*** Opening of Data to process ***

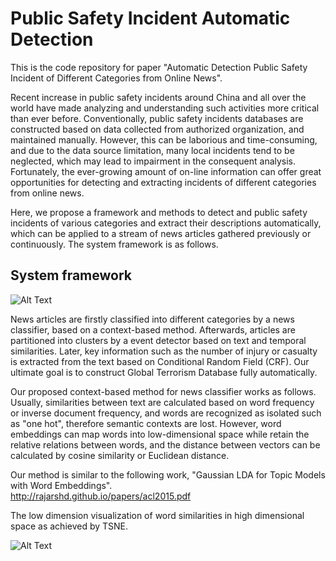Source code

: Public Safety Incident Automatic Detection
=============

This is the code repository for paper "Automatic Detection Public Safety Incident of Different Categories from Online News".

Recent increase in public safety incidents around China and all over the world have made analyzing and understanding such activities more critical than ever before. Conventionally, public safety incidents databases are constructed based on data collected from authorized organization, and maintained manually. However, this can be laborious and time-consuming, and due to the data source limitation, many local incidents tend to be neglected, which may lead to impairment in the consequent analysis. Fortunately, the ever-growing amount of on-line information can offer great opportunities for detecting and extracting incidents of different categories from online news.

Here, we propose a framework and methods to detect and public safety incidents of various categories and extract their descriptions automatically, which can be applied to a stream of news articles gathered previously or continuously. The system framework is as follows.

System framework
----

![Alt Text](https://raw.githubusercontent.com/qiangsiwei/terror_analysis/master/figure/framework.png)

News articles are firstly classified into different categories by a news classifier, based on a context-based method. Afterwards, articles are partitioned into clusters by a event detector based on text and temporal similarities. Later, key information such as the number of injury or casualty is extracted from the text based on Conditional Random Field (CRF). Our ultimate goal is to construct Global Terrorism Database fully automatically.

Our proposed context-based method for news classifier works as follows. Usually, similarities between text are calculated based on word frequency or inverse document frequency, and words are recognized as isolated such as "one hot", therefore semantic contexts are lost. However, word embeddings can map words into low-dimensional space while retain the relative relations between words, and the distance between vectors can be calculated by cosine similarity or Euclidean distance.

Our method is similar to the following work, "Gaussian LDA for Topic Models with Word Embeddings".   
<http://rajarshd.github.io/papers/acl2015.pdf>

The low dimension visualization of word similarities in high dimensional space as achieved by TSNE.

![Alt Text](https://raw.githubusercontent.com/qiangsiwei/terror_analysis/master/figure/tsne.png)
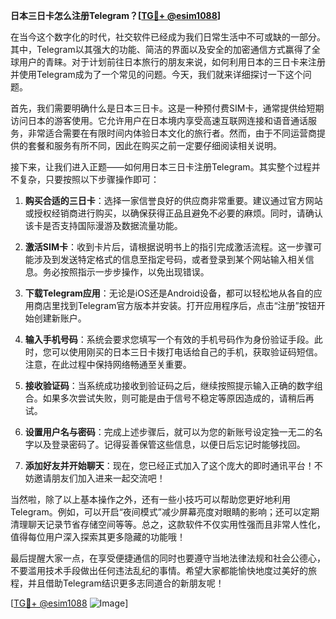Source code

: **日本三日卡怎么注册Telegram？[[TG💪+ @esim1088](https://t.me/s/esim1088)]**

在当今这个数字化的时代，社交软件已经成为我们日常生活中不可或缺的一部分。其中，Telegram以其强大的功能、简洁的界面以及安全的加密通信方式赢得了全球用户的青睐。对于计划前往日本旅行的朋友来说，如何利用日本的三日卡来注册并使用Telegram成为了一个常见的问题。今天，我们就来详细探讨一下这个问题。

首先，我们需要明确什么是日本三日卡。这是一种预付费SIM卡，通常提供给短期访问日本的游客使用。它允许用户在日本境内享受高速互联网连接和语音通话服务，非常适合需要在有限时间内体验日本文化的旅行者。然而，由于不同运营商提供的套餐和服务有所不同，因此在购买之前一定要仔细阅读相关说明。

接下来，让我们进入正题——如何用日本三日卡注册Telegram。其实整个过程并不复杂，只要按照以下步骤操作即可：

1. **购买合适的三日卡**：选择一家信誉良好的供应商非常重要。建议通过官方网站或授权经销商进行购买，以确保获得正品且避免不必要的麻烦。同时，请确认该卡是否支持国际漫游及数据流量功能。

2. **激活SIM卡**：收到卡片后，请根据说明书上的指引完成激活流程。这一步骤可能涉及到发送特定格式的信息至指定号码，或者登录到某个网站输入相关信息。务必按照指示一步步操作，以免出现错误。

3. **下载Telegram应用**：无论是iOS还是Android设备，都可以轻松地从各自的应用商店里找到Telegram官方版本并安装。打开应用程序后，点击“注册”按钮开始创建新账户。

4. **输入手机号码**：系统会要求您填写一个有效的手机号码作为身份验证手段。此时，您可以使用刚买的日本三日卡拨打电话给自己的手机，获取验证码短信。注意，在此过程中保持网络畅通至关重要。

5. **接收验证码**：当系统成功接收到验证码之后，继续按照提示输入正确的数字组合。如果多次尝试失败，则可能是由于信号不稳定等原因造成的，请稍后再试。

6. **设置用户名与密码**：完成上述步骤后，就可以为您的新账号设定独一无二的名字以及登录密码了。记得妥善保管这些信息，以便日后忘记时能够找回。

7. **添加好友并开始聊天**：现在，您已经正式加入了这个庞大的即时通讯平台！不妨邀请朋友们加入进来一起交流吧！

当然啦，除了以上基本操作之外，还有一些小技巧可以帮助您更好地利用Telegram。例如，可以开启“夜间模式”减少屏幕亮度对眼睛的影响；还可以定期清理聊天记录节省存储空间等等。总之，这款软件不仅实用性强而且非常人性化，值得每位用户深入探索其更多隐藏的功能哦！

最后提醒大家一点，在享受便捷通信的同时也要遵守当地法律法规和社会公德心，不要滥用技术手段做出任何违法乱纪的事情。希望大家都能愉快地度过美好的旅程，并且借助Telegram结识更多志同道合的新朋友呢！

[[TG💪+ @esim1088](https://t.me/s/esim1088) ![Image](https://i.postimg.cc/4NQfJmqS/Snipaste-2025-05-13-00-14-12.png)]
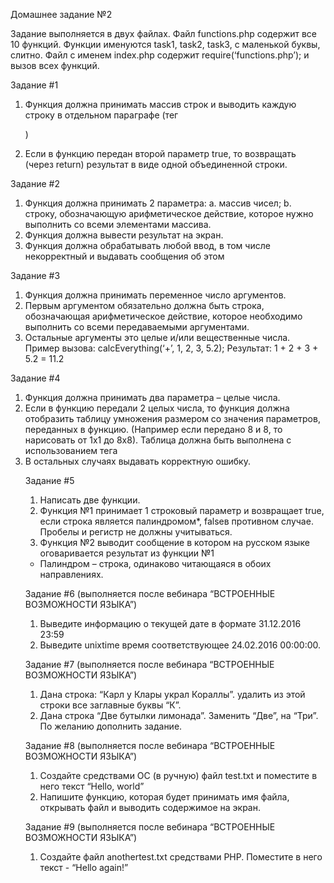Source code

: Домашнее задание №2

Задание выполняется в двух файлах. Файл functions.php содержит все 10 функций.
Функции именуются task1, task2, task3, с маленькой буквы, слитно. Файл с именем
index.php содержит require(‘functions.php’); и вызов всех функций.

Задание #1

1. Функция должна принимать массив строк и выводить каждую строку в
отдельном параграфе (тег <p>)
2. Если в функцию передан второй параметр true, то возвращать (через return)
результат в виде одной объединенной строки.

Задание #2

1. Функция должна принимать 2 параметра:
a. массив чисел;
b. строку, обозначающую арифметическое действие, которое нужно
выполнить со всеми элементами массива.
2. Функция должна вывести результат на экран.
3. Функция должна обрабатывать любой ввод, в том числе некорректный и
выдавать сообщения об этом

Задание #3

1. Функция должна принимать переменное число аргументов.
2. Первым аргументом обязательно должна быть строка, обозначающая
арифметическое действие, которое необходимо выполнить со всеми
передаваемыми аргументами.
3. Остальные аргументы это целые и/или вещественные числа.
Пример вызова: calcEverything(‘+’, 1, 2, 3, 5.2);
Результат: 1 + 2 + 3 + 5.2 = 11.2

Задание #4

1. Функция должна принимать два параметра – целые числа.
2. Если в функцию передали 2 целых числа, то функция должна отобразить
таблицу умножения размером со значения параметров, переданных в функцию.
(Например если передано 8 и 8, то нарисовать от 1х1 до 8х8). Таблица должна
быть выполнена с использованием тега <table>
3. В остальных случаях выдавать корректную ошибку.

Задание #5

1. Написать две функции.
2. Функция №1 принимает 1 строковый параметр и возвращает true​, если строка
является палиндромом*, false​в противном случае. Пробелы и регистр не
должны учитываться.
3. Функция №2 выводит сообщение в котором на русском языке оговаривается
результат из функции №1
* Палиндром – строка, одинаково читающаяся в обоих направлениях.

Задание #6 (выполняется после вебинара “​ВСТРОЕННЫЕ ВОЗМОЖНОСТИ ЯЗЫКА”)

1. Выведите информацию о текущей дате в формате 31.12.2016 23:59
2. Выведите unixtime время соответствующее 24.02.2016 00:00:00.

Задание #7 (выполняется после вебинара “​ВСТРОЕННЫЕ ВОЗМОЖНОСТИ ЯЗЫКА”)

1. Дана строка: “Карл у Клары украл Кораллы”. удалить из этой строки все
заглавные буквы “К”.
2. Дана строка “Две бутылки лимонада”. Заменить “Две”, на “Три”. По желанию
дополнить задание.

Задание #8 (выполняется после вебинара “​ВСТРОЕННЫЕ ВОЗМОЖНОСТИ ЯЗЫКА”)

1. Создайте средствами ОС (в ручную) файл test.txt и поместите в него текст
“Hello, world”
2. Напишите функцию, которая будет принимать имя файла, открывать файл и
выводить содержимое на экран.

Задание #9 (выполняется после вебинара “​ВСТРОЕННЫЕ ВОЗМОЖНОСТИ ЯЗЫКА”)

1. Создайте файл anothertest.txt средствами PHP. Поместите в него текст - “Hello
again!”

*** Close of Data to process ***
*** Opening of Data to process ***

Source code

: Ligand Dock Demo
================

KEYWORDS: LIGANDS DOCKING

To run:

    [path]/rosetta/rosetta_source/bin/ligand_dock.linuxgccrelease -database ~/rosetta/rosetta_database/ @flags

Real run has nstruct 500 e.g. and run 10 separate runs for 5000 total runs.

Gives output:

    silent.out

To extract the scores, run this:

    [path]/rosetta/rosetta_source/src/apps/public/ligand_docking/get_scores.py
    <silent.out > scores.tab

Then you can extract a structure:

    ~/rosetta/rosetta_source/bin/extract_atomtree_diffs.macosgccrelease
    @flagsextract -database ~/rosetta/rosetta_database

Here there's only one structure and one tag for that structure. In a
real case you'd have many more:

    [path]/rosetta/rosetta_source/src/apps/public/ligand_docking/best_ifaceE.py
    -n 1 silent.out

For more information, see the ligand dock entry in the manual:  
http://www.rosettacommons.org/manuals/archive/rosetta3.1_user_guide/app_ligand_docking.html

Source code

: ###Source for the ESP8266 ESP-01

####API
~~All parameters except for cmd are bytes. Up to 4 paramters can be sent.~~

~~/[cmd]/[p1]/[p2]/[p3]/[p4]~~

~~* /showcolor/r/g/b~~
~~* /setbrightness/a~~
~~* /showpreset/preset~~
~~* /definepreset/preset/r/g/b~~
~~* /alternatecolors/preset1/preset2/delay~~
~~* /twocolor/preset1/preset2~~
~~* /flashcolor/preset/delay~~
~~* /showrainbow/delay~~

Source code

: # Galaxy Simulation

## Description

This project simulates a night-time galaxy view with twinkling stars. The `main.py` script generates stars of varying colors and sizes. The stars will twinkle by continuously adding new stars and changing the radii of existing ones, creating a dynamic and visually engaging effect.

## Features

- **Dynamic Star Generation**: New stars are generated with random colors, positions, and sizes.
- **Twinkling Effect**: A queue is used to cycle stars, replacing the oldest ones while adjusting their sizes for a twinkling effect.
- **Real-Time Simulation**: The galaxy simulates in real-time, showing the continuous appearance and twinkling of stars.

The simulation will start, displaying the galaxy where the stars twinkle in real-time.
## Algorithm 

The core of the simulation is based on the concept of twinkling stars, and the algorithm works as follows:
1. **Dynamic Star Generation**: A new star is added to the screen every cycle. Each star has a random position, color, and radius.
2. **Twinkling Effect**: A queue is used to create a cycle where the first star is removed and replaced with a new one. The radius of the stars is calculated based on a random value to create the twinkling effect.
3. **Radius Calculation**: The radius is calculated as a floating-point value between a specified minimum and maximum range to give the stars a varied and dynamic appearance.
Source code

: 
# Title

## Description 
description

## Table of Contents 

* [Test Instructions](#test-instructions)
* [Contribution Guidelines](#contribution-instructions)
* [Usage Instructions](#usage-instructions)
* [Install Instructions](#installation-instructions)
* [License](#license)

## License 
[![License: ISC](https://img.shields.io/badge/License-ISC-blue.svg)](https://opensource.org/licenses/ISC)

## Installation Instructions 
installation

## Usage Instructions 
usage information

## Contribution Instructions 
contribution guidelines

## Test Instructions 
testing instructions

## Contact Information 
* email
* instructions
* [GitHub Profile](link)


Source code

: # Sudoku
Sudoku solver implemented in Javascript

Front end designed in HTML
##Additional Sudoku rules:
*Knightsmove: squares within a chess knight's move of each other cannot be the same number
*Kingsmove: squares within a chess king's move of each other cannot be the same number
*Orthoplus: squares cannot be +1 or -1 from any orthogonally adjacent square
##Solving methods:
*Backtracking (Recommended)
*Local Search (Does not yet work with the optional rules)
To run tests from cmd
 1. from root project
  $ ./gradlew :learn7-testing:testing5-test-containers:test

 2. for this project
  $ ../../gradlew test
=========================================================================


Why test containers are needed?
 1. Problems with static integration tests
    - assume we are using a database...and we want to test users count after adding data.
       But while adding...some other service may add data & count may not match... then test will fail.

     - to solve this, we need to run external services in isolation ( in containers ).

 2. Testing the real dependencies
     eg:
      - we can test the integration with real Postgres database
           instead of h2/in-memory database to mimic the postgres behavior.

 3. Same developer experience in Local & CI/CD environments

*** Close of Data to process ***

§ **Task requirements**
Would you please copy exactly the part of the entries above that begins at the line containing "является палиндромом*, false​в" and ends at the line containing "Задание #9 (выполняется", both lines included?

§ **Result**
является палиндромом*, false​в противном случае. Пробелы и регистр не
должны учитываться.
3. Функция №2 выводит сообщение в котором на русском языке оговаривается
результат из функции №1
* Палиндром – строка, одинаково читающаяся в обоих направлениях.

Задание #6 (выполняется после вебинара “​ВСТРОЕННЫЕ ВОЗМОЖНОСТИ ЯЗЫКА”)

1. Выведите информацию о текущей дате в формате 31.12.2016 23:59
2. Выведите unixtime время соответствующее 24.02.2016 00:00:00.

Задание #7 (выполняется после вебинара “​ВСТРОЕННЫЕ ВОЗМОЖНОСТИ ЯЗЫКА”)

1. Дана строка: “Карл у Клары украл Кораллы”. удалить из этой строки все
заглавные буквы “К”.
2. Дана строка “Две бутылки лимонада”. Заменить “Две”, на “Три”. По желанию
дополнить задание.

Задание #8 (выполняется после вебинара “​ВСТРОЕННЫЕ ВОЗМОЖНОСТИ ЯЗЫКА”)

1. Создайте средствами ОС (в ручную) файл test.txt и поместите в него текст
“Hello, world”
2. Напишите функцию, которая будет принимать имя файла, открывать файл и
выводить содержимое на экран.

Задание #9 (выполняется после вебинара “​ВСТРОЕННЫЕ ВОЗМОЖНОСТИ ЯЗЫКА”)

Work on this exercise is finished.